Sposób na zarabianie na blogu – pisz o modzie
Wspominałem, że uwielbiam blogi Kominka, bo są śmiertelnie nudne. Ale z nieukrywaną zazdrością (zazdrość – grzech główny) obserwuję mistrzostwo autokreacji Kominka, jakim jest publikowanie rankingu blogerów.
Pierwsze miejsce za rok 2013 okupuje Karolina Gliniecka. Na tytułowej stronie są kosmetyki Pantene, buty, torebka, futerko. Jakie to proste. Kiedyś innej Karolinie doradzałem zarabiać w ten sposób kasę, ale się nie wzięła.

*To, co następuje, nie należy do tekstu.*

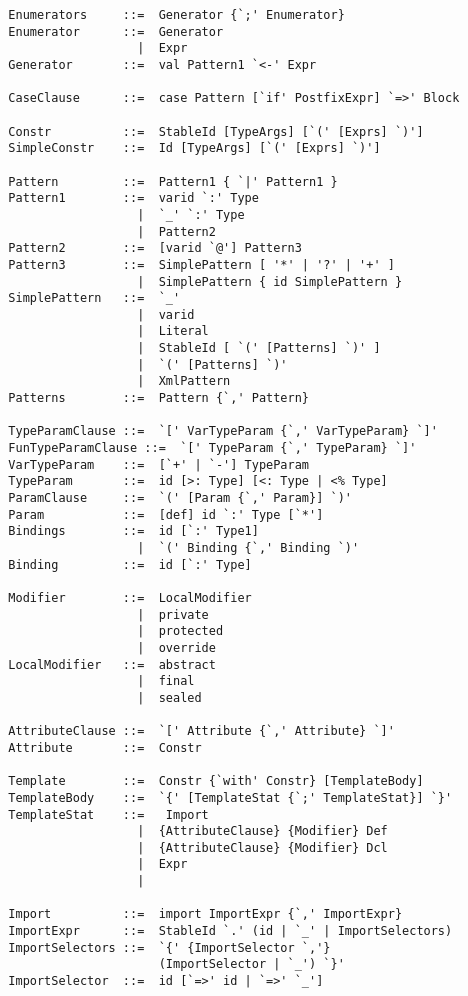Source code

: \begin{lstlisting}
  Enumerators     ::=  Generator {`;' Enumerator}
  Enumerator      ::=  Generator
                    |  Expr
  Generator       ::=  val Pattern1 `<-' Expr

  CaseClause      ::=  case Pattern [`if' PostfixExpr] `=>' Block 

  Constr          ::=  StableId [TypeArgs] [`(' [Exprs] `)']  
  SimpleConstr    ::=  Id [TypeArgs] [`(' [Exprs] `)']  

  Pattern         ::=  Pattern1 { `|' Pattern1 }
  Pattern1        ::=  varid `:' Type
                    |  `_' `:' Type
                    |  Pattern2
  Pattern2        ::=  [varid `@'] Pattern3
  Pattern3        ::=  SimplePattern [ '*' | '?' | '+' ]
                    |  SimplePattern { id SimplePattern }
  SimplePattern   ::=  `_'
                    |  varid
                    |  Literal
                    |  StableId [ `(' [Patterns] `)' ]
                    |  `(' [Patterns] `)'
                    |  XmlPattern
  Patterns        ::=  Pattern {`,' Pattern}

  TypeParamClause ::=  `[' VarTypeParam {`,' VarTypeParam} `]'
  FunTypeParamClause ::=  `[' TypeParam {`,' TypeParam} `]'
  VarTypeParam    ::=  [`+' | `-'] TypeParam
  TypeParam       ::=  id [>: Type] [<: Type | <% Type]
  ParamClause     ::=  `(' [Param {`,' Param}] `)'
  Param           ::=  [def] id `:' Type [`*']
  Bindings        ::=  id [`:' Type1]
                    |  `(' Binding {`,' Binding `)'
  Binding         ::=  id [`:' Type]

  Modifier        ::=  LocalModifier
                    |  private
                    |  protected
                    |  override 
  LocalModifier   ::=  abstract
                    |  final
                    |  sealed

  AttributeClause ::=  `[' Attribute {`,' Attribute} `]'
  Attribute       ::=  Constr

  Template        ::=  Constr {`with' Constr} [TemplateBody]
  TemplateBody    ::=  `{' [TemplateStat {`;' TemplateStat}] `}'
  TemplateStat    ::=   Import
                    |  {AttributeClause} {Modifier} Def
                    |  {AttributeClause} {Modifier} Dcl
                    |  Expr
                    |

  Import          ::=  import ImportExpr {`,' ImportExpr}
  ImportExpr      ::=  StableId `.' (id | `_' | ImportSelectors)
  ImportSelectors ::=  `{' {ImportSelector `,'} 
                       (ImportSelector | `_') `}'
  ImportSelector  ::=  id [`=>' id | `=>' `_']


\end{lstlisting}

Jeśli w ten sposób zostaje się najbardziej wpływowym blogerem, to odpadam od ściany już na starcie. Lecę w dół, bo ci co mnie znają wiedzą, że dorobiłbym się na blogu Mister of Ciuchland.

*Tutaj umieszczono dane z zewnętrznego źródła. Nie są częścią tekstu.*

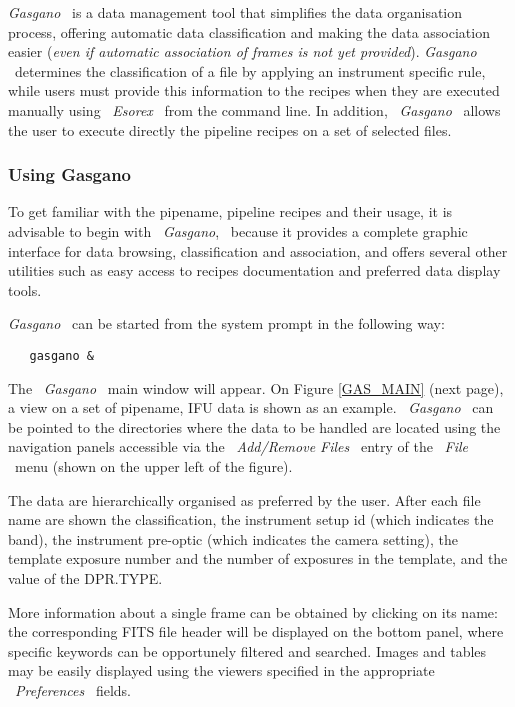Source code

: {\it Gasgano} \ is a data management tool that simplifies the data 
organisation process, offering automatic data classification and making
the data association easier ({\it even if automatic association of frames is 
not yet provided}). {\it Gasgano} \ determines the classification of a file
by applying an instrument specific rule, while users must provide this
information to the recipes when they are executed manually using
\ {\it Esorex} \ from the command line. In addition, 
\ {\it Gasgano} \ allows the user to execute 
directly the pipeline recipes on a set of selected files. 

\subsubsection{Using Gasgano}
\label{GASGANO}
 
To get familiar with the pipename, pipeline recipes and their usage, it 
is advisable to begin with \ {\it Gasgano}, \ because it provides
a complete graphic interface for data browsing, classification and 
association, and offers several other utilities such as easy access 
to recipes documentation and preferred data display tools.

{\it Gasgano} \ can be started from the system prompt in the following way:

\begin{verbatim}
   gasgano &
\end{verbatim}


The \ {\it Gasgano} \ main window will appear. On Figure \ref{GAS_MAIN}
(next page), a view on a set of pipename, IFU data is shown as an 
example. \ {\it Gasgano} \ can 
be pointed to the directories where the data to be handled are located
using the navigation panels accessible via the \ {\it Add/Remove Files} \
entry of the \ {\it File} \ menu (shown on the upper left of the figure). 

The data are hierarchically organised as preferred by the user.
After each file name are shown the classification, 
the instrument setup id (which indicates the band), the instrument 
pre-optic (which indicates the camera setting), the template exposure 
number and the number of exposures in the template, and the value 
of the DPR.TYPE. 

More information about a single frame
can be obtained by clicking on its name: the corresponding
FITS file header will be displayed on the bottom panel, where
specific keywords can be opportunely filtered and searched.
Images and tables may be easily displayed using the 
viewers specified in the appropriate \ {\it Preferences} \ fields.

Drugie miejsce ma kobietka, co też smaży o modzie, ale oprócz zdjęć pojawia się rozbudowany tekst. A rozbudowane teksty to nie jest przewaga, który musi przyciągać do tych internetów, więc gratuluję sukcesu.
Ulżyło mi dopiero przy trzecim miejscu, bo Hatalska rzeźbi w bliższym mi tworzywie marketingu.

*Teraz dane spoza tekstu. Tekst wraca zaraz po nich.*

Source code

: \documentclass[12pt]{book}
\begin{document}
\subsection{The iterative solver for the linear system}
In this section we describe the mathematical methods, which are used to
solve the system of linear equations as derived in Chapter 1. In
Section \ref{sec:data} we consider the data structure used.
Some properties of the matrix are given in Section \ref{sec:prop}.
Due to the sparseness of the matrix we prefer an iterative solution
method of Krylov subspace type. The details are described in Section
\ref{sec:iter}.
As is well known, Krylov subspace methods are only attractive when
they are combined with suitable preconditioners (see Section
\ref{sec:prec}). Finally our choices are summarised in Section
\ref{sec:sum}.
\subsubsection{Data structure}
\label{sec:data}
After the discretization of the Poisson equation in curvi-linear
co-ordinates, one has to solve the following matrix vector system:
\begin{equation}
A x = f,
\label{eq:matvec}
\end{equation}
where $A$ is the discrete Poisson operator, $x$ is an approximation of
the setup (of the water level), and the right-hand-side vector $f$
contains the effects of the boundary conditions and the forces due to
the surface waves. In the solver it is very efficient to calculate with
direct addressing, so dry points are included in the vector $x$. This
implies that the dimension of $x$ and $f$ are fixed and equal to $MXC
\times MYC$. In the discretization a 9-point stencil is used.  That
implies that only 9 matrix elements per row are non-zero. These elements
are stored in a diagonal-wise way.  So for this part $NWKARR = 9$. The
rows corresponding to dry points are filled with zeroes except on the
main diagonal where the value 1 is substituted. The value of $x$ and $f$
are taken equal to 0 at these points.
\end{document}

Michał Kędziora i Julia Kuczyńska, Eliza Wydrych też wystukują o modzie.
W 10. są jeszcze dwa blogi o nowych technologiach oraz witryna Jessici Mercedes Kirschner. Jej blog odznacza się zdjęciami Nowego Jorku. To ma stanowić o jej sukcesie czy jak?
Wniosek? Chcesz mieć wizytówkę z nazwą Wpływowy Bloger, fotografuj modę, czasem coś napisz.
Z całej trzydziestki najbardziej ujął blog zombiesamurai.pl. Praweł Opydo zna się na wszystkim. Zupełnie jak ja, więc kibicuję mu z całych sił.
A gdym miał znowu małe dziecko, co nigdy nie wiadomo, takie w pampersie, z krzykiem w nocy i rota wirusem, to pewnie czytałbym regularnie, czyli raz na rok oczekujac.pl. Zresztą oczekujac.pl to świetna nazwa. Z nadzieją. A jak wiadomo nadzieja trwa dziewięć miesięcy. Przy nadziei.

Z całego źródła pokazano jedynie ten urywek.